Directions for this task => Copy out, word for word, the lines from the start of the data below through the line containing "Because of this, the", and no others.
Start of Information
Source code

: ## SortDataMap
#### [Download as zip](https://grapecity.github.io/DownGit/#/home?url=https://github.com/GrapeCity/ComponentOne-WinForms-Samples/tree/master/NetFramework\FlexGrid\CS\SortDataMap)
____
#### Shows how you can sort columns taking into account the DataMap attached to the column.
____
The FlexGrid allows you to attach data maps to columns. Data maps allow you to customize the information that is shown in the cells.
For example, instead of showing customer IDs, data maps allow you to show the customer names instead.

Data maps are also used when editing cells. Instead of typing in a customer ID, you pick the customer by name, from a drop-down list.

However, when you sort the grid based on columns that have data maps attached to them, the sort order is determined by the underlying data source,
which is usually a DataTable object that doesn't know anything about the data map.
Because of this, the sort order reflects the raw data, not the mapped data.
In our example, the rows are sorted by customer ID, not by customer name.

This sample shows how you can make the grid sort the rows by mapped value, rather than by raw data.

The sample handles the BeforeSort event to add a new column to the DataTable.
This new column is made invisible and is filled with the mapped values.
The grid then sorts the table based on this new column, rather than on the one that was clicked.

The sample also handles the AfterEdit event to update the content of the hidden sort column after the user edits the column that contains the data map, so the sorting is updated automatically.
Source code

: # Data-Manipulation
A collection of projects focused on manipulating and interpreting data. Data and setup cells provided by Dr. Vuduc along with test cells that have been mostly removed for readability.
End of Information
Solution to this exercise =>
Source code

: ## SortDataMap
#### [Download as zip](https://grapecity.github.io/DownGit/#/home?url=https://github.com/GrapeCity/ComponentOne-WinForms-Samples/tree/master/NetFramework\FlexGrid\CS\SortDataMap)
____
#### Shows how you can sort columns taking into account the DataMap attached to the column.
____
The FlexGrid allows you to attach data maps to columns. Data maps allow you to customize the information that is shown in the cells.
For example, instead of showing customer IDs, data maps allow you to show the customer names instead.

Data maps are also used when editing cells. Instead of typing in a customer ID, you pick the customer by name, from a drop-down list.

However, when you sort the grid based on columns that have data maps attached to them, the sort order is determined by the underlying data source,
which is usually a DataTable object that doesn't know anything about the data map.
Because of this, the sort order reflects the raw data, not the mapped data.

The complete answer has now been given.